Unknown Date·美人畫 (Bijin)

A Vision of Serenity by Shinobazu Pond

By Watanabe Seitei

畫中奇譚 The Story

屏風後的女人

她把扇子合上的時候,屋裡忽然安靜了。

只有紙門外的風,沿著屋簷慢慢走過。

女子坐在屏風之前,衣裳一層一層壓在身上。灰綠色的布面有細小的斑紋,紅色的襟邊像藏在夜色裡的一點火。她梳著高高的髮髻,髮間沒有多餘的動作,整個人像是已經坐了很久。

她沒有看人。

也沒有看窗外。

她只是低著眼睛,望著手裡那一方小小的扇面。

扇面上畫著另一個世界。

遠處是低矮的山丘,山腳有屋舍,田野之間長著深色的草木。那裡沒有她所在房間的香氣,也沒有衣料摩擦時細碎的聲音。

那裡有風。

她大概是在想風。

或者,是在想一個曾經走過那片田野的人。

夜深以後,女人最容易想起白天不敢想的事情。

白天有客人,有茶,有腳步聲,有人隔著紙門說話。每一句話都有來處,也都有回處。

只有夜裡不同。

夜裡的話沒有必要說完。

她把扇子微微抬起,屏風上的山野便彷彿向她靠近了一點。

山坡上的植物在風裡晃動。

遠處的屋子沉默著。

她忽然覺得,屏風那一邊才是真正的房間,而自己反倒被留在了畫裡。

她伸出手。

指尖停在扇面上。

沒有碰到山。

沒有碰到屋。

只碰到了紙。

紙很薄。

薄得幾乎能讓人相信,另一個世界就在它後面。

她年輕時曾問過一個老人:

「人為什麼要畫風景?」

老人笑了笑。

「因為人走不了那麼遠。」

「那為什麼要把它畫在扇子上?」

「因為拿在手裡,就像可以帶著它走。
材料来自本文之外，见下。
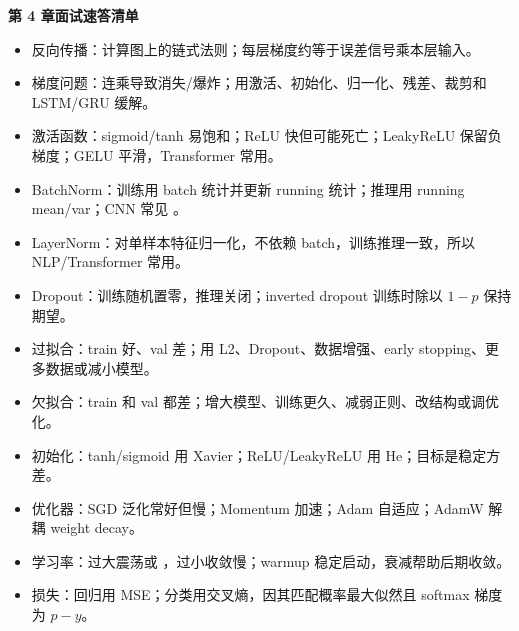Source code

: \begin{quickcard}
\textbf{第 4 章面试速答清单}
\begin{itemize}
  \item 反向传播：计算图上的链式法则；每层梯度约等于误差信号乘本层输入。
  \item 梯度问题：连乘导致消失/爆炸；用激活、初始化、归一化、残差、裁剪和 LSTM/GRU 缓解。
  \item 激活函数：sigmoid/tanh 易饱和；ReLU 快但可能死亡；LeakyReLU 保留负梯度；GELU 平滑，Transformer 常用。
  \item BatchNorm：训练用 batch 统计并更新 running 统计；推理用 running mean/var；CNN 常见 。
  \item LayerNorm：对单样本特征归一化，不依赖 batch，训练推理一致，所以 NLP/Transformer 常用。
  \item Dropout：训练随机置零，推理关闭；inverted dropout 训练时除以 $1-p$ 保持期望。
  \item 过拟合：train 好、val 差；用 L2、Dropout、数据增强、early stopping、更多数据或减小模型。
  \item 欠拟合：train 和 val 都差；增大模型、训练更久、减弱正则、改结构或调优化。
  \item 初始化：tanh/sigmoid 用 Xavier；ReLU/LeakyReLU 用 He；目标是稳定方差。
  \item 优化器：SGD 泛化常好但慢；Momentum 加速；Adam 自适应；AdamW 解耦 weight decay。
  \item 学习率：过大震荡或 ，过小收敛慢；warmup 稳定启动，衰减帮助后期收敛。
  \item 损失：回归用 MSE；分类用交叉熵，因其匹配概率最大似然且 softmax 梯度为 $p-y$。
\end{itemize}
\end{quickcard}

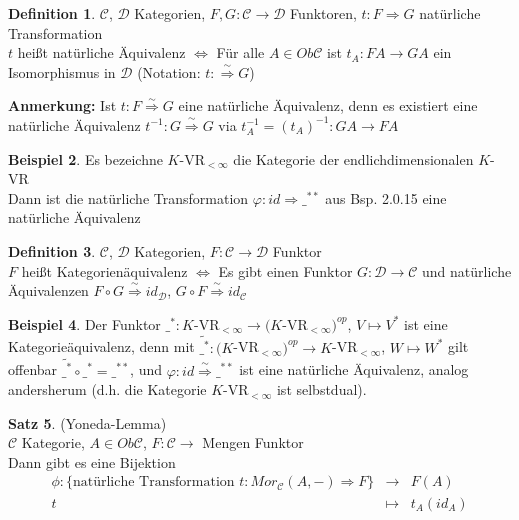 \documentclass[10pt,a4paper,numbers=endperiod]{scrreprt}
\theoremstyle{definition}
\newtheorem{satz}{Satz}[section]
\newtheorem{defi}[satz]{Definition}
\newtheorem{bsp}[satz]{Beispiel}
\begin{document}
\begin{defi}
	$\mathcal{C}$, $\mathcal{D}$ Kategorien, $F, G: \mathcal{C} \to \mathcal{D}$ Funktoren, $t: F \Rightarrow G$ natürliche Transformation\\
	$t$ heißt natürliche Äquivalenz $\Leftrightarrow$ Für alle $A \in Ob \mathcal{C}$ ist $t_A: FA \to GA$ ein Isomorphismus in $\mathcal{D}$ (Notation: $t: \overset{\sim}{\Rightarrow} G$)
\end{defi}

\textbf{Anmerkung:} Ist $t: F \overset{\sim}{\Rightarrow} G$ eine natürliche Äquivalenz, denn es existiert eine natürliche Äquivalenz $t^{-1}: G \overset{\sim}{\Rightarrow} G$ via $t^{-1}_A = (t_A)^{-1}: GA \to FA$

\begin{bsp}
	Es bezeichne $K$-VR$_{< \infty}$ die Kategorie der endlichdimensionalen $K$-VR\\
	Dann ist die natürliche Transformation $\varphi: id \Rightarrow \_^{**}$ aus Bsp. 2.0.15 eine natürliche Äquivalenz
\end{bsp}

\begin{defi}
	$\mathcal{C}$, $\mathcal{D}$ Kategorien, $F: \mathcal{C} \to \mathcal{D}$ Funktor\\
	$F$ heißt Kategorienäquivalenz $\Leftrightarrow$ Es gibt einen Funktor $G: \mathcal{D} \to \mathcal{C}$ und natürliche Äquivalenzen $F \circ G \overset{\sim}{\Rightarrow} id_\mathcal{D}$, $G \circ F \overset{\sim}{\Rightarrow} id_\mathcal{C}$
\end{defi}

\begin{bsp}
	Der Funktor $\_^*: K$-VR$_{< \infty} \to (K$-VR$_{< \infty})^{op}$, $V \mapsto V^*$ ist eine Kategorieäquivalenz, denn mit $\tilde{\_^*}: (K$-VR$_{< \infty})^{op} \to K$-VR$_{< \infty}$, $W \mapsto W^*$ gilt offenbar $\tilde{\_^*} \circ \_^* = \_^{**}$, und $\varphi: id \overset{\sim}{\Rightarrow} \_^{**}$ ist eine natürliche Äquivalenz, analog andersherum (d.h. die Kategorie $K$-VR$_{< \infty}$ ist selbstdual).
\end{bsp}

\begin{satz}
	(Yoneda-Lemma)\\
	$\mathcal{C}$ Kategorie, $A \in Ob \mathcal{C}$, $F: \mathcal{C} \to$ Mengen Funktor\\
	Dann gibt es eine Bijektion \begin{eqnarray*}
	\phi: \{\text{natürliche Transformation } t: Mor_\mathcal{C} (A, -) \Rightarrow F\} &\longrightarrow& F(A)\\
	t &\longmapsto& t_A(id_A)
	\end{eqnarray*}
\end{satz}
\end{document}
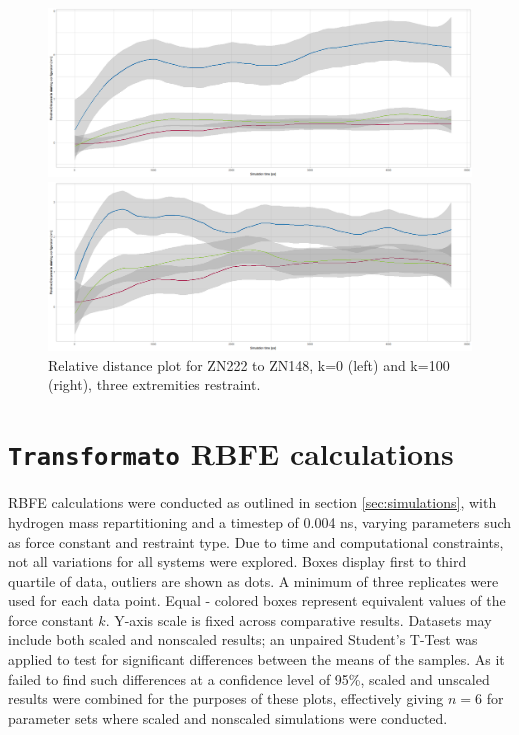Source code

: \documentclass[oneside]{scrreprt}
\begin{document}
\begin{figure}[h]
    
    

\begin{minipage}{0.5\textwidth}
\includegraphics[width=1\textwidth]{plots/reldistplot_zn222_k0ex3.png}
\end{minipage}
\begin{minipage}{0.5\textwidth}
\includegraphics[width=1\textwidth]{plots/reldistplot_zn222_k100ex3.png}
\end{minipage}


\caption[Relative distance plot: ZN222 to ZN148, k=3 and k=100 (ex3)]{Relative distance plot for ZN222 to ZN148, k=0 (left) and k=100 (right), three extremities restraint.}
\label{fig:reldist_zn222ex3ref}
\end{figure}
\section{\texttt{Transformato} RBFE calculations}\label{sec:results_tf_rbfe}
RBFE calculations were conducted as outlined in section \ref{sec:simulations}, with hydrogen mass repartitioning and a timestep of 0.004 ns, varying parameters such as force constant and restraint type. Due to time and computational constraints, not all variations for all systems were explored. Boxes display first to third quartile of data, outliers are shown as dots. A minimum of three replicates were used for each data point. Equal - colored boxes represent equivalent values of the force constant $k$. Y-axis scale is fixed across comparative results. Datasets may include both scaled and nonscaled results; an unpaired Student's T-Test \cite{luroth_vergleichung_1876} was applied to test for significant differences between the means of the samples. As it failed to find such differences at a confidence level of 95\%, scaled and unscaled results were combined for the purposes of these plots, effectively giving $n=6$ for parameter sets where scaled and nonscaled simulations were conducted.
\end{document}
」

她那時不明白。

如今卻明白了。

有些地方,人這一生都到不了。

有些人,也是。

所以只好把它們畫在一方紙上,再用手掌輕輕遮住。

夜風又來了。

女子把扇子闔起。

紅色的衣襟、青綠的袖口、灰白的屏風,一層一層沉進微黃的光裡。

她的嘴唇微微抿著,像是有一句話終究沒有說出來。

也許那個人已經離開。

也許只是今晚沒有來。

也許從來就沒有來過。

屏風外的田野仍然安靜。

山仍然在遠處。

村舍屋頂落著看不見的月光。

而她坐在兩個世界之間。

一邊是房間。

一邊是風景。

中間只隔著一層薄薄的紙。

她沒有再打開扇子。

只是望著那片被畫下來的山野,直到燈火慢慢變暗。

江戶時代的浮世繪,常把美人、歌舞伎、風景與日常生活帶進圖像之中;它不只留下人物的姿態,也留下衣著、髮式與生活空間的觀看方式。

這幅畫最耐人尋味的地方,是女子與風景之間那道屏障。

她沒有真正走進山野。

山野也沒有真正來到她身邊。

可是在浮世的世界裡,一張紙、一把扇、一面屏風,便足以讓遠方暫時存在於掌中。

江戶人所看的,也許從來不只是「美人」。

而是一個人在不能遠行的時候,如何把自己的心,偷偷放到很遠的地方。

一張紙。

一個夜晚。

一點墨。

一盞燈。

剩下的,讓江戶自己說話。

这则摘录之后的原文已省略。